The implications to cybersecurity are palpable. Employees readily justify risky behavior, such as clicking on unknown links or emails, if not dismissing their own judgment in questioning that which is suspicious. Cybersecurity professionals believe they are best equipped to handle the next threat, rather than relying on a third party with presumably more experience for the same. The slow drip, drip, drip of breaches that litter headlines creates an insidious perception that we are somehow immune to the next one—all the while the risk continues to creep up on us.

Consider some of the more sobering facts. According to Intel Security primary research of American consumers, 71% of those aged 18-34 believe their data is more secure today than it was a year ago. This isn’t merely a generational issue. Some 65% of those aged 35-54 agree. This, despite the fact that the number of threats in our virtual world continues to exponentially multiply. Not convinced? Ten years ago, McAfee Labs observed 25 new threats per day entering the landscape; today, that figure had exploded to more than 400,000 new threats—per day!
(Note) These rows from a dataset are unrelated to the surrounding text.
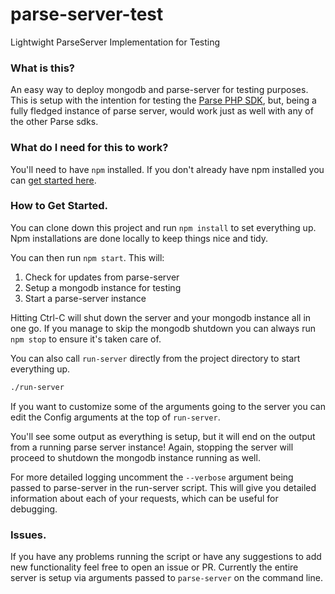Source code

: # parse-server-test
Lightwight ParseServer Implementation for Testing


### What is this?
An easy way to deploy mongodb and parse-server for testing purposes.
This is setup with the intention for testing the [Parse PHP SDK](https://github.com/ParsePlatform/parse-php-sdk/), but, being a fully fledged instance of parse server, would work just as well with any of the other Parse sdks.


### What do I need for this to work?
You'll need to have ```npm``` installed.
If you don't already have npm installed you can <a href="http://blog.npmjs.org/post/85484771375/how-to-install-npm">get started here</a>.


### How to Get Started.
You can clone down this project and run ```npm install``` to set everything up. Npm installations are done locally to keep things nice and tidy.

You can then run ```npm start```. This will:
1. Check for updates from parse-server
2. Setup a mongodb instance for testing
3. Start a parse-server instance

Hitting Ctrl-C will shut down the server and your mongodb instance all in one go. If you manage to skip the mongodb shutdown you can always run ```npm stop``` to ensure it's taken care of.

You can also call ```run-server``` directly from the project directory to start everything up.
```bash
./run-server
```

If you want to customize some of the arguments going to the server you can edit the Config arguments at the top of ```run-server```.

You'll see some output as everything is setup, but it will end on the output from a running parse server instance!
Again, stopping the server will proceed to shutdown the mongodb instance running as well.

For more detailed logging uncomment the ```--verbose``` argument being passed to parse-server in the run-server script. This will give you detailed information about each of your requests, which can be useful for debugging.

### Issues.
If you have any problems running the script or have any suggestions to add new functionality feel free to open an issue or PR.
Currently the entire server is setup via arguments passed to ```parse-server``` on the command line.
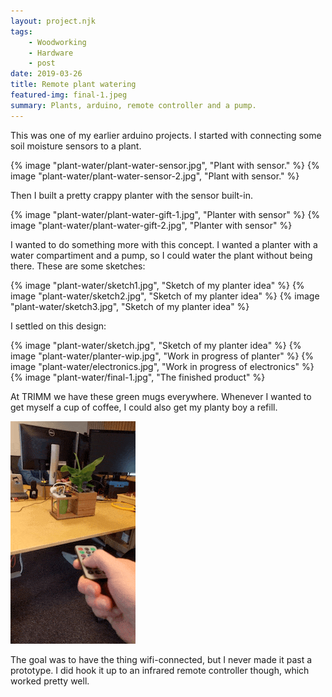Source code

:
 ```yaml
---
layout: project.njk
tags: 
    - Woodworking
    - Hardware
    - post
date: 2019-03-26
title: Remote plant watering
featured-img: final-1.jpeg
summary: Plants, arduino, remote controller and a pump.
---
```


This was one of my earlier arduino projects. I started with connecting some soil moisture sensors to a plant.

{% image "plant-water/plant-water-sensor.jpg", "Plant with sensor." %}
{% image "plant-water/plant-water-sensor-2.jpg", "Plant with sensor." %}

Then I built a pretty crappy planter with the sensor built-in.



{% image "plant-water/plant-water-gift-1.jpg", "Planter with sensor" %}
{% image "plant-water/plant-water-gift-2.jpg", "Planter with sensor" %}

I wanted to do something more with this concept. I wanted a planter with a water compartiment and a pump, so I could water the plant without being there. These are some sketches:

{% image "plant-water/sketch1.jpg", "Sketch of my planter idea" %}
{% image "plant-water/sketch2.jpg", "Sketch of my planter idea" %}
{% image "plant-water/sketch3.jpg", "Sketch of my planter idea" %}

I settled on this design:

{% image "plant-water/sketch.jpg", "Sketch of my planter idea" %}
{% image "plant-water/planter-wip.jpg", "Work in progress of planter" %}
{% image "plant-water/electronics.jpg", "Work in progress of electronics" %}
{% image "plant-water/final-1.jpg", "The finished product" %}

At TRIMM we have these green mugs everywhere. Whenever I wanted to get myself a cup of coffee, I could also get my planty boy a refill. 

![](/img/plant-water/VID_20190325_131418.gif)

The goal was to have the thing wifi-connected, but I never made it past a prototype. I did hook it up to an infrared remote controller though, which worked pretty well.














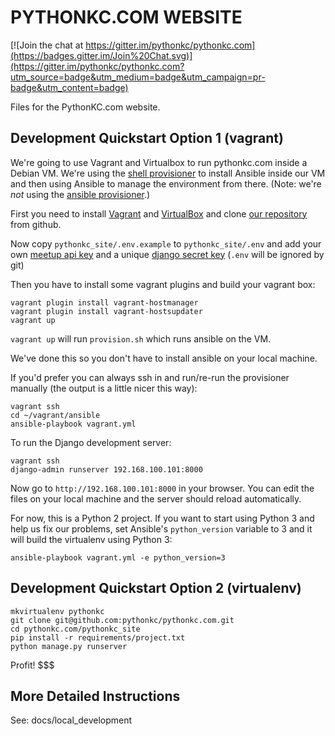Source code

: # PYTHONKC.COM WEBSITE

[![Join the chat at https://gitter.im/pythonkc/pythonkc.com](https://badges.gitter.im/Join%20Chat.svg)](https://gitter.im/pythonkc/pythonkc.com?utm_source=badge&utm_medium=badge&utm_campaign=pr-badge&utm_content=badge)

Files for the PythonKC.com website.

## Development Quickstart Option 1 (vagrant)

We're going to use Vagrant and Virtualbox to run pythonkc.com inside a Debian
VM. We're using the [shell provisioner][] to install Ansible inside our VM and
then using Ansible to manage the environment from there. (Note: we're *not*
using the [ansible provisioner][].)

First you need to install [Vagrant][] and [VirtualBox][] and clone [our
repository][] from github.

Now copy `pythonkc_site/.env.example` to `pythonkc_site/.env` and add
your own [meetup api key][] and a unique [django secret key][] (`.env` will
be ignored by git)

Then you have to install some vagrant plugins and build your vagrant box:

```
vagrant plugin install vagrant-hostmanager
vagrant plugin install vagrant-hostsupdater
vagrant up
```

`vagrant up` will run `provision.sh` which runs ansible on the VM.

We've done this so you don't have to install ansible on your local machine.

If you'd prefer you can always ssh in and run/re-run the provisioner manually
(the output is a little nicer this way):

```
vagrant ssh
cd ~/vagrant/ansible
ansible-playbook vagrant.yml
```

To run the Django development server:

```
vagrant ssh
django-admin runserver 192.168.100.101:8000
```

Now go to `http://192.168.100.101:8000` in your browser. You can edit the files
on your local machine and the server should reload automatically.

For now, this is a Python 2 project. If you want to start using Python 3
and help us fix our problems, set Ansible's `python_version` variable to 3
and it will build the virtualenv using Python 3:

```
ansible-playbook vagrant.yml -e python_version=3
```


## Development Quickstart Option 2 (virtualenv)

```
mkvirtualenv pythonkc
git clone git@github.com:pythonkc/pythonkc.com.git
cd pythonkc.com/pythonkc_site
pip install -r requirements/project.txt
python manage.py runserver
```

Profit! $$$

## More Detailed Instructions

See: docs/local_development



[Vagrant]: https://www.vagrantup.com/downloads.html
[VirtualBox]: https://www.virtualbox.org
[shell provisioner]: http://docs.vagrantup.com/v2/provisioning/shell.html
[ansible provisioner]: http://docs.vagrantup.com/v2/provisioning/ansible.html
[our repository]: https://github.com/pythonkc/pythonkc.com
[meetup api key]: https://secure.meetup.com/meetup_api/key/
[django secret key]: http://www.miniwebtool.com/django-secret-key-generator/

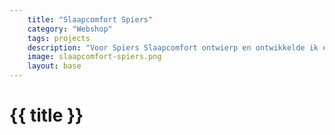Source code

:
 ```yaml
---
    title: "Slaapcomfort Spiers"
    category: "Webshop"
    tags: projects
    description: "Voor Spiers Slaapcomfort ontwierp en ontwikkelde ik een website en webshop in meerdere talen."
    image: slaapcomfort-spiers.png
    layout: base
---
```

<h1>
    {{ title }}
</h1>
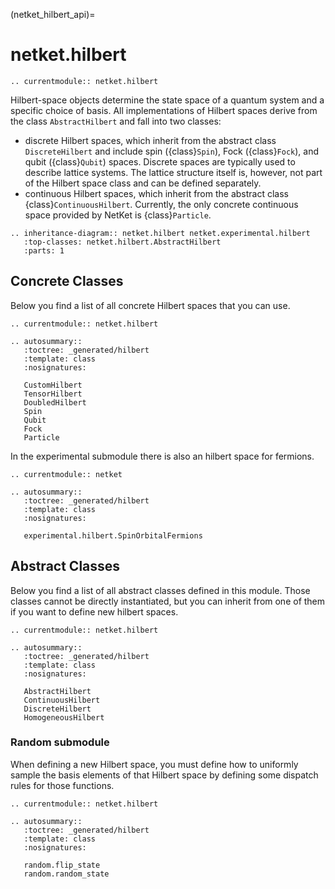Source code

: (netket_hilbert_api)=
# netket.hilbert

```{eval-rst}
.. currentmodule:: netket.hilbert

```

Hilbert-space objects determine the state space of a quantum system and a specific choice of basis. 
All implementations of Hilbert spaces derive from the class `AbstractHilbert` and fall into two classes:
 - discrete Hilbert spaces, which inherit from the abstract class `DiscreteHilbert` and include spin ({class}`Spin`), Fock ({class}`Fock`), and qubit ({class}`Qubit`) spaces. Discrete spaces are typically used to describe lattice systems. 
 The lattice structure itself is, however, not part of the Hilbert space class and can be defined separately.
 - continuous Hilbert spaces, which inherit from the abstract class {class}`ContinuousHilbert`. 
 Currently, the only concrete continuous space provided by NetKet is {class}`Particle`.


```{eval-rst}
.. inheritance-diagram:: netket.hilbert netket.experimental.hilbert
   :top-classes: netket.hilbert.AbstractHilbert
   :parts: 1

```

## Concrete Classes

Below you find a list of all concrete Hilbert spaces that you can use.

```{eval-rst}
.. currentmodule:: netket.hilbert

.. autosummary::
   :toctree: _generated/hilbert
   :template: class
   :nosignatures:

   CustomHilbert
   TensorHilbert
   DoubledHilbert
   Spin
   Qubit
   Fock
   Particle
```

In the experimental submodule there is also an hilbert space for fermions.

```{eval-rst}
.. currentmodule:: netket

.. autosummary::
   :toctree: _generated/hilbert
   :template: class
   :nosignatures:

   experimental.hilbert.SpinOrbitalFermions
```

## Abstract Classes

Below you find a list of all abstract classes defined in this module. 
Those classes cannot be directly instantiated, but you can inherit from one of them if you want to define new hilbert spaces.

```{eval-rst}
.. currentmodule:: netket.hilbert

.. autosummary::
   :toctree: _generated/hilbert
   :template: class
   :nosignatures:

   AbstractHilbert
   ContinuousHilbert
   DiscreteHilbert
   HomogeneousHilbert

```

### Random submodule

When defining a new Hilbert space, you must define how to uniformly sample the basis elements of that Hilbert space by defining some dispatch rules for those functions.

```{eval-rst}
.. currentmodule:: netket.hilbert

.. autosummary::
   :toctree: _generated/hilbert
   :template: class
   :nosignatures:

   random.flip_state
   random.random_state
```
Muddying the waters further, it’s not as though consumers don’t believe the threatscape is more dangerous—even overestimating the number of annual data breaches in the U.S.—all while also overestimating their own capabilities in defending themselves against such clear and present risks. The powerful psychological concoction that ensues provides threat actors the world over with self-deceived consumers (and, yes, cybersecurity professionals) who might as well hang a virtual shingle on their public profile or company website with the simple message, “Your Next Victim Here.”

Take heart. There’s an answer to this problem. We’re not likely to uproot millennia of psychology evolution that have programmed our brains toward self-deceit. But, such propensities can be remediated, if not balanced, with an open and constructive dialogue about our tendency to miscalculate risk entirely. When we do, we can remove at least a few bullets, if not an entire weapon category, from the enemy’s arsenal.

 

Learn more about cybersecurity risk perceptions in the new book, “The Second Economy: The Race for Trust, Treasure and Time in the Cybersecurity War.”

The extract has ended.